Inclusion and Exclusion criteria
The inclusion criteria for the study were adolescent participants aged 12 to 17 years with a 6 month history of migraine. The participants had to meet the International Headache Society Criteria 1.1 (with aura) and 1.2 (without aura) for migraine. In addition, the participants had 2 to 8 moderate to severe attacks of migraine in the two months preceding the study and below 15 tension headaches per month. The participants had also failed at least one over the counter or prescription treatment of migraine.
Those with a history of congenital heart disease, cardiovascular disease, prinzmental angina, Kawasaki disease, cardiac arrhythmia, systemic lupus erythematosus, renal and hepatic complication, cerebrovascular pathologies and use of drugs and alcohol were excluded from the study.14 In addition; female participants were excluded if they were pregnant, breast feeding or were sexually active and used no reliable contraceptive.

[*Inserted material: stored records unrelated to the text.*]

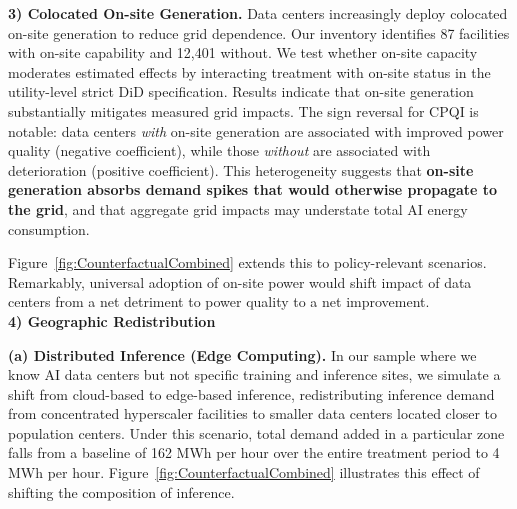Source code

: \documentclass[sigconf,authordraft]{acmart}
\newcommand{\nb}[1]{\textcolor{blue}{NB[#1]}}
\begin{document}
\noindent\textbf{3) Colocated On-site Generation.} Data centers increasingly deploy colocated on-site generation to reduce grid dependence. Our inventory identifies 87 facilities with on-site capability and 12,401 without. We test whether on-site capacity moderates estimated effects by interacting treatment with on-site status in the utility-level strict DiD specification. Results indicate that on-site generation substantially mitigates measured grid impacts. The sign reversal for CPQI is notable: data centers \textit{with} on-site generation are associated with improved power quality (negative coefficient), while those \textit{without} are associated with deterioration (positive coefficient). This heterogeneity suggests that \textbf{on-site generation absorbs demand spikes that would otherwise propagate to the grid}, and that aggregate grid impacts may understate total AI energy consumption.

Figure~\ref{fig:CounterfactualCombined} extends this to policy-relevant scenarios. Remarkably, universal adoption of on-site power would shift impact of data centers from a net detriment to power quality to a net improvement.\\


\noindent\textbf{4) Geographic Redistribution}


\noindent\textbf{(a) Distributed Inference (Edge Computing).} In our sample where we know AI data centers but not specific training and inference sites, we simulate a shift from cloud-based to edge-based inference, redistributing inference demand from concentrated hyperscaler facilities to smaller data centers located closer to population centers. Under this scenario, total demand added in a particular zone falls from a baseline of 162 MWh per hour over the entire treatment period to 4 MWh per hour. Figure~\ref{fig:CounterfactualCombined} illustrates this effect of shifting the composition of inference.
\end{document}
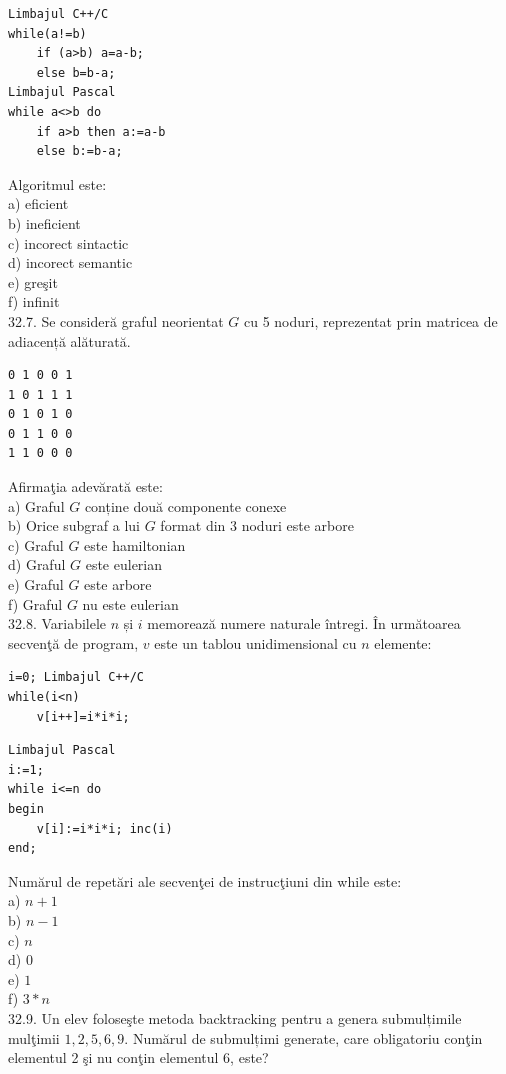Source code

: \begin{itemize}
\begin{enumerate}
\begin{verbatim}
Limbajul C++/C
while(a!=b)
    if (a>b) a=a-b;
    else b=b-a;
Limbajul Pascal
while a<>b do
    if a>b then a:=a-b
    else b:=b-a;
\end{verbatim}
Algoritmul este:
\\
a) eficient
\\
b) ineficient
\\
c) incorect sintactic
\\
d) incorect semantic
\\
e) greşit
\\
f) infinit
\\
32.7. Se consideră graful neorientat $G$ cu 5 noduri, reprezentat prin matricea de adiacență alăturată.
\begin{verbatim}
0 1 0 0 1
1 0 1 1 1
0 1 0 1 0
0 1 1 0 0
1 1 0 0 0
\end{verbatim}
Afirmaţia adevărată este:
\\
a) Graful $G$ conține două componente conexe
\\
b) Orice subgraf a lui $G$ format din 3 noduri este arbore
\\
c) Graful $G$ este hamiltonian
\\
d) Graful $G$ este eulerian
\\
e) Graful $G$ este arbore
\\
f) Graful $G$ nu este eulerian
\\
32.8. Variabilele $n$ și $i$ memorează numere naturale întregi. În următoarea secvenţă de program, $v$ este un tablou unidimensional cu $n$ elemente:
\begin{verbatim}
i=0; Limbajul C++/C
while(i<n)
    v[i++]=i*i*i;
\end{verbatim}
\begin{verbatim}
Limbajul Pascal
i:=1;
while i<=n do
begin
    v[i]:=i*i*i; inc(i)
end;
\end{verbatim}
Numărul de repetări ale secvenţei de instrucţiuni din while este:
\\
a) $n+1$
\\
b) $n-1$
\\
c) $n$
\\
d) $0$
\\
e) $1$
\\
f) $3*n$
\\
32.9. Un elev foloseşte metoda backtracking pentru a genera submulțimile mulţimii ${1,2,5,6,9}$. Numărul de submulțimi generate, care obligatoriu conţin elementul 2 şi nu conţin elementul 6, este?
\\

\end{enumerate}
\end{itemize}
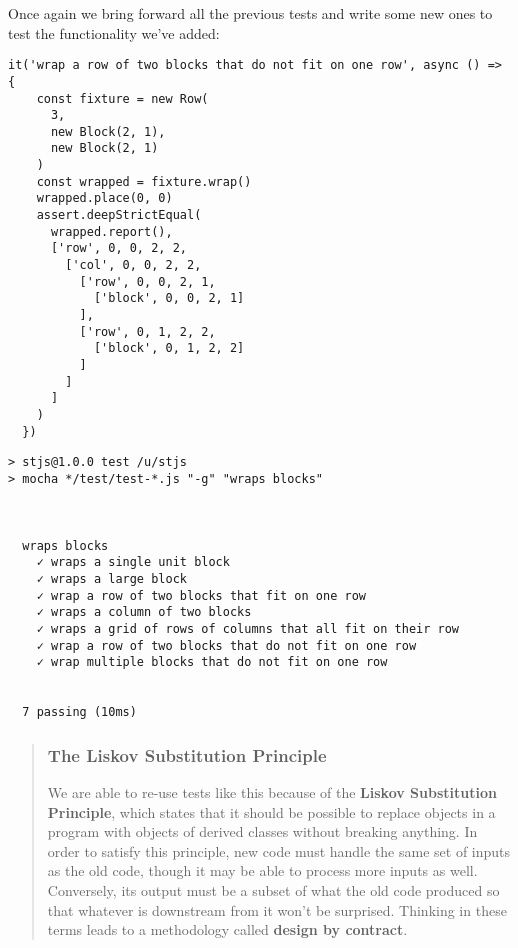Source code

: \documentclass[krantzl]{krantz}
\newcommand{\glossref}[1]{\textbf{#1}}
\newenvironment{callout}{\savenotes\begin{tBox}\begin{quotation}\toggletrue{inbox}\renewcommand{\thempfootnote}{\arabic{footnote}}}{\end{quotation}\vspace{\baselineskip}\end{tBox}\togglefalse{inbox}\spewnotes}
\begin{document}
Once again we bring forward all the previous tests
and write some new ones to test the functionality we've added:


\begin{lstlisting}[frame=single,frameround=tttt]
  it('wrap a row of two blocks that do not fit on one row', async () => {
    const fixture = new Row(
      3,
      new Block(2, 1),
      new Block(2, 1)
    )
    const wrapped = fixture.wrap()
    wrapped.place(0, 0)
    assert.deepStrictEqual(
      wrapped.report(),
      ['row', 0, 0, 2, 2,
        ['col', 0, 0, 2, 2,
          ['row', 0, 0, 2, 1,
            ['block', 0, 0, 2, 1]
          ],
          ['row', 0, 1, 2, 2,
            ['block', 0, 1, 2, 2]
          ]
        ]
      ]
    )
  })
\end{lstlisting}



\begin{lstlisting}[frame=single,frameround=tttt]
> stjs@1.0.0 test /u/stjs
> mocha */test/test-*.js "-g" "wraps blocks"



  wraps blocks
    ✓ wraps a single unit block
    ✓ wraps a large block
    ✓ wrap a row of two blocks that fit on one row
    ✓ wraps a column of two blocks
    ✓ wraps a grid of rows of columns that all fit on their row
    ✓ wrap a row of two blocks that do not fit on one row
    ✓ wrap multiple blocks that do not fit on one row


  7 passing (10ms)
\end{lstlisting}


\begin{callout}


\subsubsection*{The Liskov Substitution Principle}


We are able to re-use tests like this because of
the \glossref{Liskov Substitution Principle},
which states that
it should be possible to replace objects in a program
with objects of derived classes
without breaking anything.
In order to satisfy this principle,
new code must handle the same set of inputs as the old code,
though it may be able to process more inputs as well.
Conversely,
its output must be a subset of what the old code produced
so that whatever is downstream from it won't be surprised.
Thinking in these terms leads to a methodology called
\glossref{design by contract}.

\end{callout}
\end{document}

Sampling, Randomization and group interventions
653 participants were recruited for the study in 46 sites in the US. Figure 3.0 shows the profile of the study. The participants were trained in the use of NS device and patient diaries and were contracted by the investigators every two weeks because of follow up on some inclusion criteria such as use of contraceptives. The participants were randomly allocated to groups that received a single dose of sumatriptan (5mg, 10mg or 20mg) or placebo NS.14 The participants self administered the therapy at home. The efficacy measure was headache relief 2 hours after application of therapy. Safety of sumatriptan and its tolerability were assessed through ECG, vital sighs, physical examinations and clinical laboratory tests. 14
Fig 3.0 Profile of the Study
Research Findings and Interpretation
Participants using 10mg and 20 mg of sumatriptan had the significantly greater headache relief levels at 56% each compared to 41% for those on placebo. Two hours after therapy application, 66% of participants on 5mg sumatriptan had headache relief compared to 53% of placebo. Sumatriptan doses were statistically superior to placebo based on cumulative percentages in 2 hours. Figure 4.0 shows the probability of headache relief in 2 hours of taking a therapy based on Kaplan-Meier survival analysis. Sumatriptan participants had better outcomes in terms of alleviation of symptoms of migraine and had no detectable serious adverse effect. This demonstrates that sumatriptan is safe, tolerable and effective for use in treating migraine in adolescents.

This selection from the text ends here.